I  noticed this week that when the Jaguar team answered questions that they had prepared for the class, they always refer back to the text, or the lyrics to the song.  When I visited the Harkness table a few weeks ago, I noticed that this was one of the expectations each day.  They are all expected to back up their answers with ideas from the text, the story, the inferences in the text.  They always share their answers with quotations from the book.  This is impressive, and it is now showing up in music class when we have these discussions.  We may not have the big table, and I don't have someone charting the course of the discussion and making sure that everyone is sharing ideas, at least a few times every session, but the rest of the method has become almost ingrained in the students' thinking and this is very exciting. You can tell that the conversation is much more animated, and the students are more and more involved and in charge of their own learning.
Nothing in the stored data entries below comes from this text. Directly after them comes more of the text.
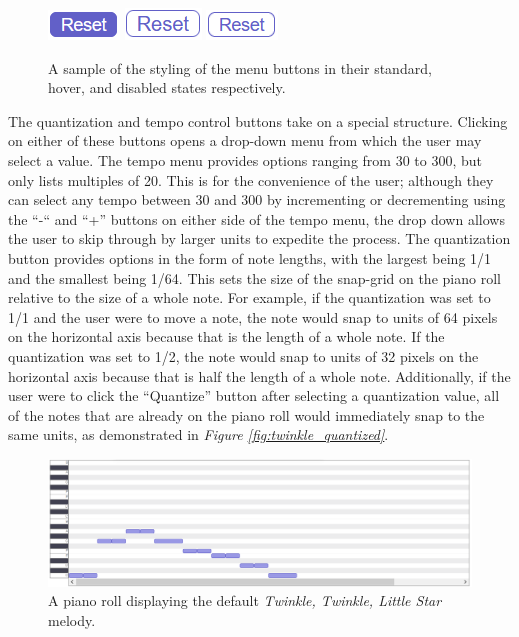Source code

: \begin{figure}[h!]
  \centering
  \includegraphics{image/StdUI.png}
  \includegraphics{image/HoverUI.png}
  \includegraphics{image/DisabledUI.png}
  \caption{A sample of the styling of the menu buttons in their standard, hover, and disabled states respectively.}
  \label{fig:ui_variations}
\end{figure}

The quantization and tempo control buttons take on a special structure. Clicking on either of
these buttons opens a drop-down menu from which the user may select a value. The tempo menu
provides options ranging from 30 to 300, but only lists multiples of 20. This is for the
convenience of the user; although they can select any tempo between 30 and 300 by incrementing or
decrementing using the “-“ and “+” buttons on either side of the tempo menu, the drop down allows
the user to skip through by larger units to expedite the process. The quantization button provides
options in the form of note lengths, with the largest being 1/1 and the smallest being 1/64. This
sets the size of the snap-grid on the piano roll relative to the size of a whole note. For example,
if the quantization was set to 1/1 and the user were to move a note, the note would snap to units
of 64 pixels on the horizontal axis because that is the length of a whole note. If the quantization
was set to 1/2, the note would snap to units of 32 pixels on the horizontal axis because that is
half the length of a whole note. Additionally, if the user were to click the “Quantize” button
after selecting a quantization value, all of the notes that are already on the piano roll would
immediately snap to the same units, as demonstrated in \textit{Figure \ref{fig:twinkle_quantized}}.

\begin{figure}[h!]
  \centering
  \includegraphics[width=\linewidth]{image/TwinkleOriginal.png}
  \caption{A piano roll displaying the default \textit{Twinkle, Twinkle, Little Star} melody.}
  \label{fig:twinkle_original}
\end{figure}

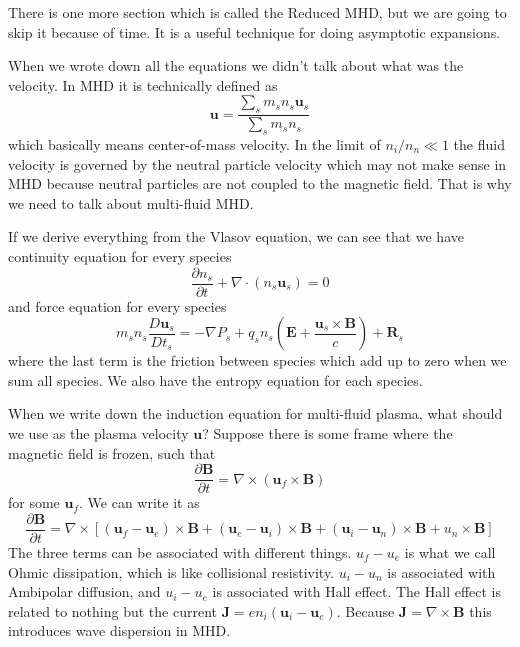 \documentclass[letterpaper, 11pt]{article}
\numberwithin{equation}{section}
\numberwithin{figure}{section}
\begin{document}
There is one more section which is called the Reduced MHD, but we are going to
skip it because of time. It is a useful technique for doing asymptotic
expansions.

When we wrote down all the equations we didn't talk about what was the velocity.
In MHD it is technically defined as
\begin{equation}
  \label{eq:16}
  \mathbf{u} = \frac{\sum_sm_sn_s\mathbf{u}_s}{\sum_sm_sn_s}
\end{equation}
which basically means center-of-mass velocity. In the limit of $n_i/n_n \ll 1$
the fluid velocity is governed by the neutral particle velocity which may not
make sense in MHD because neutral particles are not coupled to the magnetic
field. That is why we need to talk about multi-fluid MHD.

If we derive everything from the Vlasov equation, we can see that we have
continuity equation for every species
\begin{equation}
  \label{eq:17}
  \frac{\partial n_s}{\partial t} + \nabla\cdot \left( n_s\mathbf{u}_s \right) = 0
\end{equation}
and force equation for every species
\begin{equation}
  \label{eq:18}
  m_sn_s\frac{D \mathbf{u}_s}{D t_s} = -\nabla P_s + q_sn_s \left( \mathbf{E} + \frac{\mathbf{u}_s\times \mathbf{B}}{c} \right) + \mathbf{R}_s
\end{equation}
where the last term is the friction between species which add up to zero when we
sum all species. We also have the entropy equation for each species.

When we write down the induction equation for multi-fluid plasma, what should we
use as the plasma velocity $\mathbf{u}$? Suppose there is some frame where the
magnetic field is frozen, such that
\begin{equation}
  \label{eq:19}
  \frac{\partial \mathbf{B}}{\partial t} = \nabla \times \left( \mathbf{u}_f\times \mathbf{B} \right)
\end{equation}
for some $\mathbf{u}_{f}$. We can write it as
\begin{equation}
  \label{eq:20}
  \frac{\partial \mathbf{B}}{\partial t} = \nabla \times \left[ (\mathbf{u}_f - \mathbf{u}_{e}) \times \mathbf{B} + (\mathbf{u}_{e} - \mathbf{u}_{i})\times \mathbf{B} + (\mathbf{u}_{i} - \mathbf{u}_{n})\times \mathbf{B} + u_n\times \mathbf{B} \right]
\end{equation}
The three terms can be associated with different things. $u_f - u_{e}$ is what
we call Ohmic dissipation, which is like collisional resistivity. $u_i - u_n$ is
associated with Ambipolar diffusion, and $u_{i} - u_{e}$ is associated with Hall
effect. The Hall effect is related to nothing but the current $\mathbf{J} =
en_i(\mathbf{u}_{i} - \mathbf{u}_{e})$. Because $\mathbf{J} = \nabla\times
\mathbf{B}$ this introduces wave dispersion in MHD.
\end{document}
Here are a few questions from this team that we entertained yesterday in our class discussions:

Who hunts beautiful, gentle creatures?
Were they hunting the whale for money or for food?
Are they scared or frightened?
Is their spot for hunting a whale a good spot or not?
Are they frightened or excited?
Did the crew like telling the people about their adventures?
Is this a different time signature?
Who sings the song?
What is the perspective of the song?
What is the song about?
Is the song happy or sad or both and why?
What are the instruments that are played in this song?
What did they use the whale for?
How old is the song?
When the writer was writing this song what was he thinking about?
Is his wife the whale?

I want to publicly thank my colleague Mr. Beaumier for introducing our school to this thinking and discussion process, and I look forward to having more interesting discussions beginning with questions generated from the class.  More soon!